Good Friday, Year B, 2015

Good Friday is a day that exposes us.

The rest of the calendar year we can imagine that we are one of the disciples, lovingly following Jesus, doing our best to live as God wants us to live.

But on Good Friday we remember.

We remember that before human beings could be united to Jesus, first we had to be exposed.

We had to be exposed as traitors, like Judas.  We had to be exposed as cowards, like Pilate.  We had to be exposed as fair weather friends, like Peter.  We had to be exposed as murderous and gullible, like the crowds.

We had to be exposed as people who would sacrifice their own God in order to ease their anxiety.

On Good Friday we think about Jesus on the cross, and we shudder because we aren’t so sure we’d be one of the faithful women who stays by his side even through death.  We are afraid we’d be a member of the crowd.  If Jesus were killed today, we might just be one of the internet commenters sure that if he had just followed the rules, just done what he was supposed to do he wouldn’t have been killed. We would shake our head, and found a way to blame him for his own death.

Good Friday exposes us as complicated people.  We love God, but are too broken to follow him perfectly.  We are Christian, but we are also sinners.  We are redeemed by God, but we are still anxious, judgmental, addicted, selfish, controlling and out of control.

You would think Jesus would wash his hands of us.  Any rational God would roll his eyes and walk away from humanity as a lost cause.

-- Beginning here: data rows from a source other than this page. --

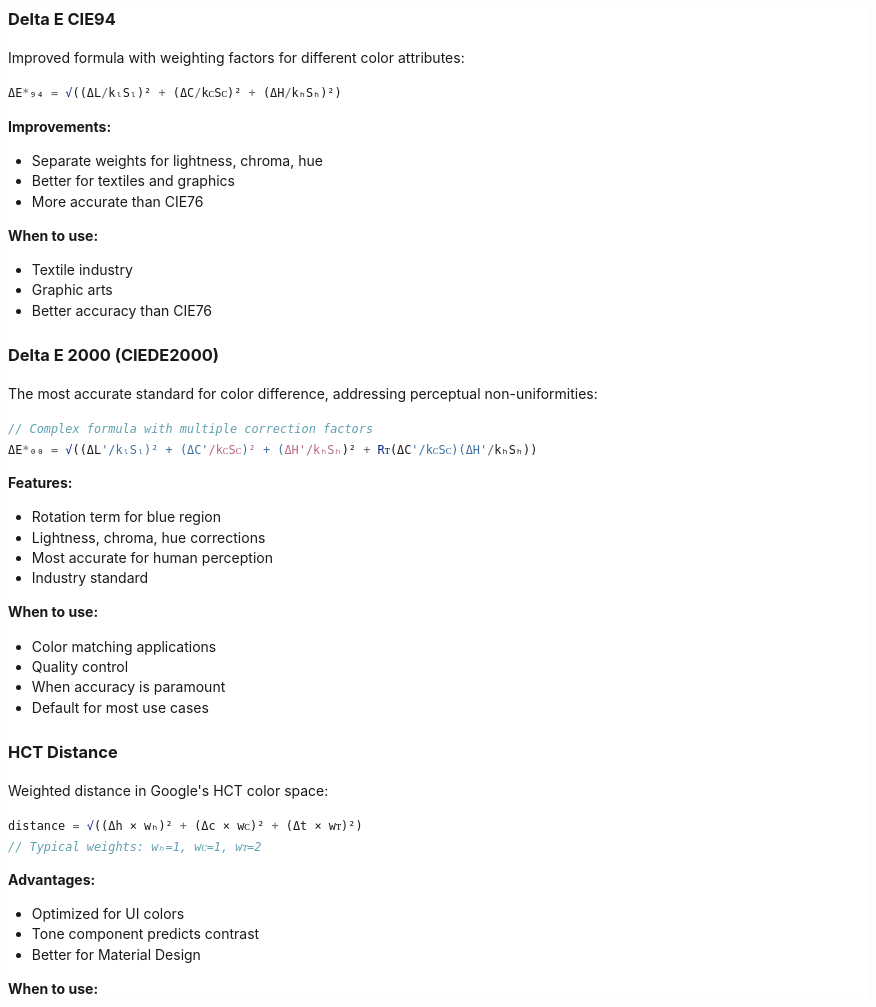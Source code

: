 ### Delta E CIE94

Improved formula with weighting factors for different color attributes:

```javascript
ΔE*₉₄ = √((ΔL/kₗSₗ)² + (ΔC/kᴄSᴄ)² + (ΔH/kₕSₕ)²)
```

**Improvements:**

- Separate weights for lightness, chroma, hue
- Better for textiles and graphics
- More accurate than CIE76

**When to use:**

- Textile industry
- Graphic arts
- Better accuracy than CIE76

### Delta E 2000 (CIEDE2000)

The most accurate standard for color difference, addressing perceptual non-uniformities:

```javascript
// Complex formula with multiple correction factors
ΔE*₀₀ = √((ΔL'/kₗSₗ)² + (ΔC'/kᴄSᴄ)² + (ΔH'/kₕSₕ)² + Rᴛ(ΔC'/kᴄSᴄ)(ΔH'/kₕSₕ))
```

**Features:**

- Rotation term for blue region
- Lightness, chroma, hue corrections
- Most accurate for human perception
- Industry standard

**When to use:**

- Color matching applications
- Quality control
- When accuracy is paramount
- Default for most use cases

### HCT Distance

Weighted distance in Google's HCT color space:

```javascript
distance = √((Δh × wₕ)² + (Δc × wᴄ)² + (Δt × wᴛ)²)
// Typical weights: wₕ=1, wᴄ=1, wᴛ=2
```

**Advantages:**

- Optimized for UI colors
- Tone component predicts contrast
- Better for Material Design

**When to use:**
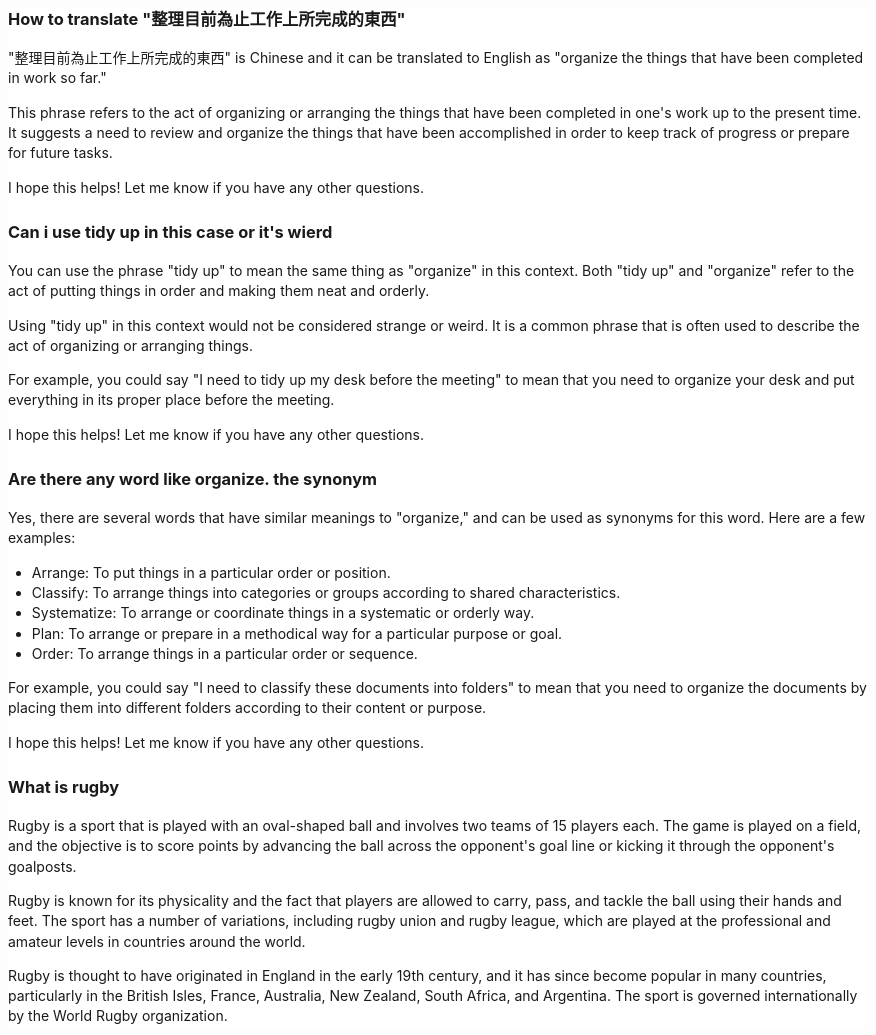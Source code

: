 ### How to translate "整理目前為止工作上所完成的東西"

"整理目前為止工作上所完成的東西" is Chinese and it can be translated to English as "organize the things that have been completed in work so far."

This phrase refers to the act of organizing or arranging the things that have been completed in one's work up to the present time. It suggests a need to review and organize the things that have been accomplished in order to keep track of progress or prepare for future tasks.

I hope this helps! Let me know if you have any other questions.

### Can i use tidy up in this case or it's wierd

You can use the phrase "tidy up" to mean the same thing as "organize" in this context. Both "tidy up" and "organize" refer to the act of putting things in order and making them neat and orderly.

Using "tidy up" in this context would not be considered strange or weird. It is a common phrase that is often used to describe the act of organizing or arranging things.

For example, you could say "I need to tidy up my desk before the meeting" to mean that you need to organize your desk and put everything in its proper place before the meeting.

I hope this helps! Let me know if you have any other questions.

### Are there any word like organize. the synonym

Yes, there are several words that have similar meanings to "organize," and can be used as synonyms for this word. Here are a few examples:

- Arrange: To put things in a particular order or position.
- Classify: To arrange things into categories or groups according to shared characteristics.
- Systematize: To arrange or coordinate things in a systematic or orderly way.
- Plan: To arrange or prepare in a methodical way for a particular purpose or goal.
- Order: To arrange things in a particular order or sequence.

For example, you could say "I need to classify these documents into folders" to mean that you need to organize the documents by placing them into different folders according to their content or purpose.

I hope this helps! Let me know if you have any other questions.

### What is rugby

Rugby is a sport that is played with an oval-shaped ball and involves two teams of 15 players each. The game is played on a field, and the objective is to score points by advancing the ball across the opponent's goal line or kicking it through the opponent's goalposts.

Rugby is known for its physicality and the fact that players are allowed to carry, pass, and tackle the ball using their hands and feet. The sport has a number of variations, including rugby union and rugby league, which are played at the professional and amateur levels in countries around the world.

Rugby is thought to have originated in England in the early 19th century, and it has since become popular in many countries, particularly in the British Isles, France, Australia, New Zealand, South Africa, and Argentina. The sport is governed internationally by the World Rugby organization.
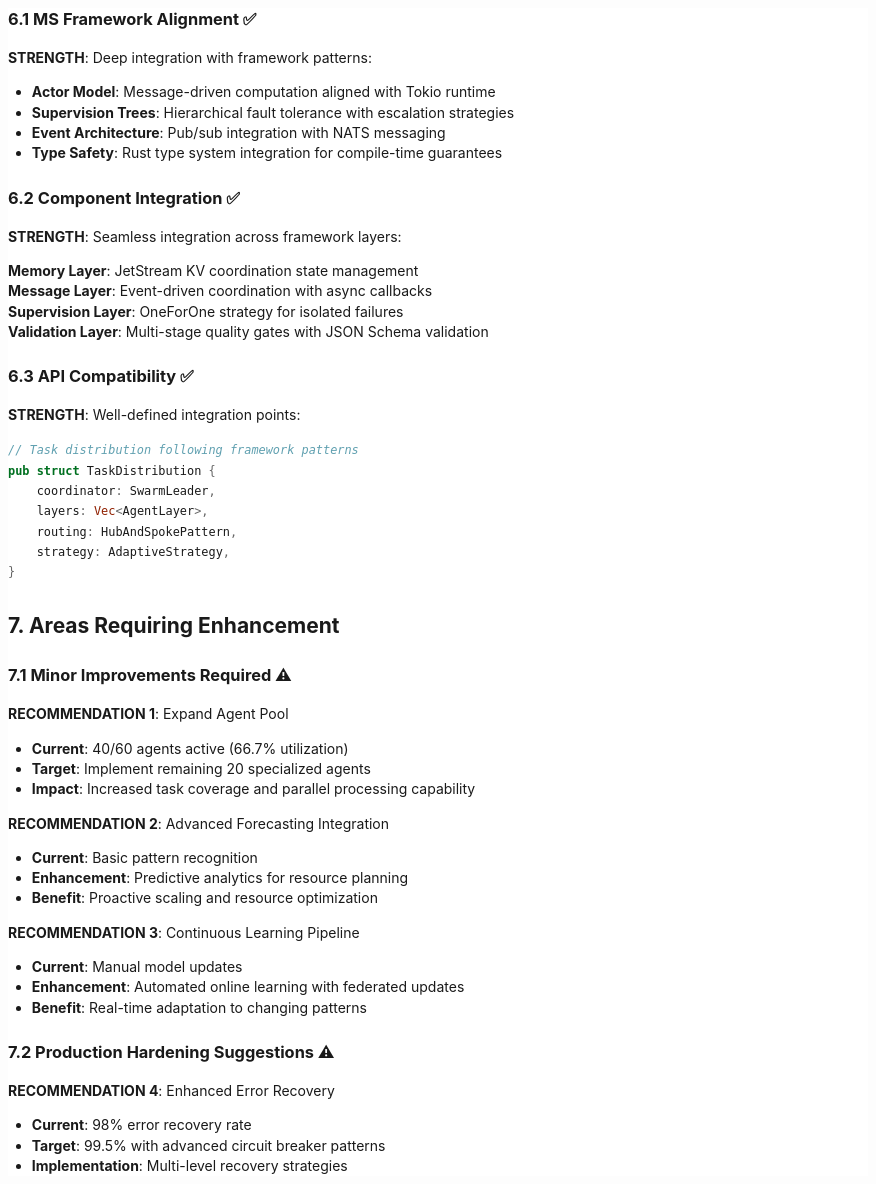 ### 6.1 MS Framework Alignment ✅

**STRENGTH**: Deep integration with framework patterns:

- **Actor Model**: Message-driven computation aligned with Tokio runtime
- **Supervision Trees**: Hierarchical fault tolerance with escalation strategies
- **Event Architecture**: Pub/sub integration with NATS messaging
- **Type Safety**: Rust type system integration for compile-time guarantees

### 6.2 Component Integration ✅

**STRENGTH**: Seamless integration across framework layers:

**Memory Layer**: JetStream KV coordination state management  
**Message Layer**: Event-driven coordination with async callbacks  
**Supervision Layer**: OneForOne strategy for isolated failures  
**Validation Layer**: Multi-stage quality gates with JSON Schema validation  

### 6.3 API Compatibility ✅

**STRENGTH**: Well-defined integration points:

```rust
// Task distribution following framework patterns
pub struct TaskDistribution {
    coordinator: SwarmLeader,
    layers: Vec<AgentLayer>,
    routing: HubAndSpokePattern,
    strategy: AdaptiveStrategy,
}
```

## 7. Areas Requiring Enhancement

### 7.1 Minor Improvements Required ⚠️

**RECOMMENDATION 1**: Expand Agent Pool
- **Current**: 40/60 agents active (66.7% utilization)
- **Target**: Implement remaining 20 specialized agents
- **Impact**: Increased task coverage and parallel processing capability

**RECOMMENDATION 2**: Advanced Forecasting Integration
- **Current**: Basic pattern recognition
- **Enhancement**: Predictive analytics for resource planning
- **Benefit**: Proactive scaling and resource optimization

**RECOMMENDATION 3**: Continuous Learning Pipeline
- **Current**: Manual model updates
- **Enhancement**: Automated online learning with federated updates
- **Benefit**: Real-time adaptation to changing patterns

### 7.2 Production Hardening Suggestions ⚠️

**RECOMMENDATION 4**: Enhanced Error Recovery
- **Current**: 98% error recovery rate
- **Target**: 99.5% with advanced circuit breaker patterns
- **Implementation**: Multi-level recovery strategies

But Jesus does not walk away.  In the Gospel of John, Jesus calmly walks toward his own death.  Jesus never loses control.  Jesus knows he will be betrayed by these disciples who loved him, even Peter who swore up and down that he would be loyal to the end.  Jesus knows the crowd will betray him.  Yet, calmly and in confidence he continues to follow his Father’s will and stays connected to humanity, even at the cost of his life.

God sees all of us.  Everything about us is exposed to God.  He knows every nook and cranny of our hearts and minds.

The miracle is that God sees all the worst parts of us and still treats us with unlimited love and affection.  He remains loyal to us, even though we are disloyal to him.

God looks right at us, full on, and asks us to follow him–just as we are, broken and all.

If you go back and look at Jesus’ speech to his disciples before his death, he does not spend the speech berating them for their sinful natures.  No, his speech is full of encouragement.  He doesn’t blame the disciples for his impending death. He tells his disciples when he goes to be with the Father he will prepare a place for them.  He assures them that they will never be alone, because he will send the Holy Spirit as an advocate for them.  He reminds them that their job is to love one another.

Even when he encounters them after his resurrection, Jesus does not seek recrimination for his death.  He says, “Peace be with you.” and then he sends them forth into the world.

Good Friday exposes us, but God calls us his own and wishes us peace.  He liberates us from our sin, he offers us freedom from the broken parts of our souls that hold us back.

This Good Friday, as you sit exposed before God, may you experience God’s peace and love.  Amen.